Ethiopian Leader: Embrace the Ethiopian Community

Avraham Negosa, a leader of Ethiopian Jewry in Israel: It's hard for Ethiopians to adapt to life in Israel. They should be embraced.

Elad Benari ,

Avraham Negosa
Avraham Negosa
Israel news photo: PR

On Thursday, thousands of members of the Ethiopian community in Israel celebrated Sigd, a traditional holiday celebrated by the Ethiopian Jewish community.

The date for Sigd is the 29th of the Hebrew month of Heshvan, which marks 50 days after Yom Kippur parallel to the halakhah of counting the Omer between Passover and Shavuot. The term “Sigd” is based on the Hebrew word “segida,” which is used to describe a form of bowing in worship to G-d. The day is split into two: A lengthy morning service featuring prayers, supplications and fasting, and an afternoon feast with music and dancing.

Avraham Negosa, a leader of Ethiopian Jewry in Israel, expressed his satisfaction that many Ethiopian Jews who last year had celebrated Sigd in Ethiopia, were able to make aliyah this year and celebrate in Jerusalem.

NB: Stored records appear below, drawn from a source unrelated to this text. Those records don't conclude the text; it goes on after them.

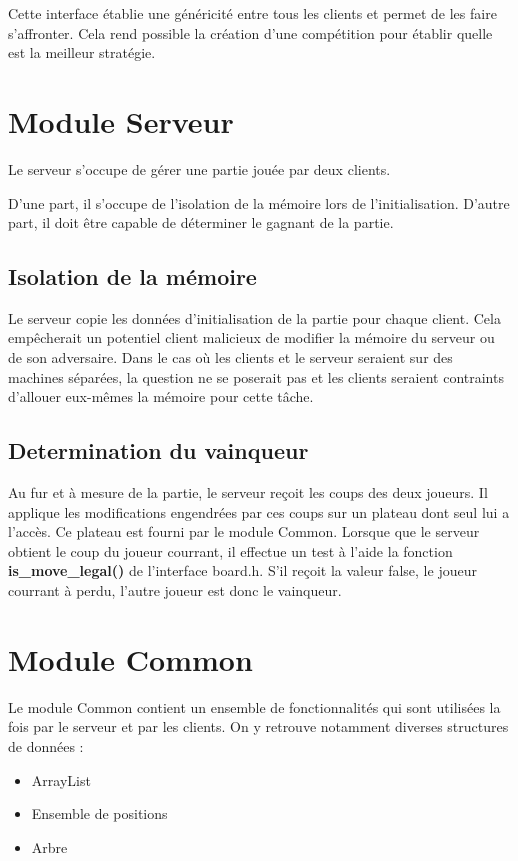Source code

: \documentclass{article}
\begin{document}
Cette interface \'etablie une g\'en\'ericit\'e entre tous les clients et permet de les faire s'affronter.
Cela rend possible la cr\'eation d'une comp\'etition pour \'etablir quelle est 
la meilleur strat\'egie.

\section{Module Serveur}

Le serveur s'occupe de g\'erer une partie jou\'ee par deux clients. 

D'une part, il s'occupe de l'isolation de la m\'emoire lors de l'initialisation.
D'autre part, il doit \^etre capable de d\'eterminer le gagnant de la partie.


\subsection{Isolation de la m\'emoire}
Le serveur copie les donn\'ees d'initialisation de la partie pour chaque client.
Cela emp\^echerait un potentiel client malicieux de modifier la m\'emoire du serveur ou 
de son adversaire.
Dans le cas o\`u les clients et le serveur seraient sur des machines s\'epar\'ees, 
la question ne se poserait pas et les clients seraient contraints
d'allouer eux-m\^emes la m\'emoire pour cette t\^ache.

\subsection{Determination du vainqueur}
Au fur et \`a mesure de la partie, le serveur re\c coit les coups des deux joueurs.
Il applique les modifications engendr\'ees par ces coups sur un plateau dont seul lui a l'acc\`es.
Ce plateau est fourni par le module Common. Lorsque que le serveur obtient le coup 
du joueur courrant, il effectue un test \`a l'aide la fonction \textbf{is\_move\_legal()} de l'interface board.h.
S'il re\c coit la valeur false, le joueur courrant \`a perdu, l'autre joueur est donc le vainqueur.


\section{Module Common}
Le module Common contient un ensemble de fonctionnalit\'es qui sont 
utilis\'ees la fois par le serveur et par les clients. On y retrouve 
notamment diverses structures de donn\'ees :
\begin{itemize}
    \item ArrayList
    \item Ensemble de positions
    \item Arbre
\end{itemize}
\end{document}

“This is a very special holiday led by the Kessim (community leaders) and rabbis,” he told Arutz Sheva. “For thousands of years, the Jews of Ethiopia would ascend to the top of a high mountain with a Torah scroll and pray that they will be in Jerusalem next year. This year we were joined by 2,600 new immigrants from Ethiopia who came to celebrate in Jerusalem. We hope that those who are still in Ethiopia will be able to move to Israel in the coming year.”

Negosa noted that after Operation Moses, which brought some 8,000 Ethiopian Jews to Israel in 1984, there was a discussion within the community about whether the Sigd holiday should be canceled.

“Sigd expressed for years the yearning and the desire to come to Israel,” he said. “After Operation Moses there was a discussion about whether to continue to celebrate the holiday and in the end it was decided to continue the tradition. It is a holiday during which we continue to thank HaShem for hearing our prayers and allowing us to get to Israel and Jerusalem. We will continue to pray also for the rest of our brethren who remain in a foreign land.”

Negosa praised MK Uri Ariel (National Union), who in 2008 submitted legislation to the Knesset that would see Sigd established as an Israeli national holiday. He also took the opportunity to send a message to Israeli society at large.

“One of the achievements of the State of Israel and contemporary Zionism is bringing Ethiopian Jews to Israel,” he said. “Today, thank G-d, we’ve reconnected to the people of Israel in Israel. Ingathering of the exiles is the blessing of Israel and the Jewish people. I call on Israeli society to understand the olim from Ethiopia and help them.”

“It’s not easy to adapt from a traditional society to a modern society but the community has a lot of motivation,” Negosa added. “So it depends a lot on the ability of society at large to embrace the community members and help them. I call on everyone to embrace the Ethiopian community, to integrate our children in schools so that everyone will learn together starting in kindergarten, then serve together in the Israel Defense Forces, and then join universities and help the Ethiopians integrate in the various places of employment.”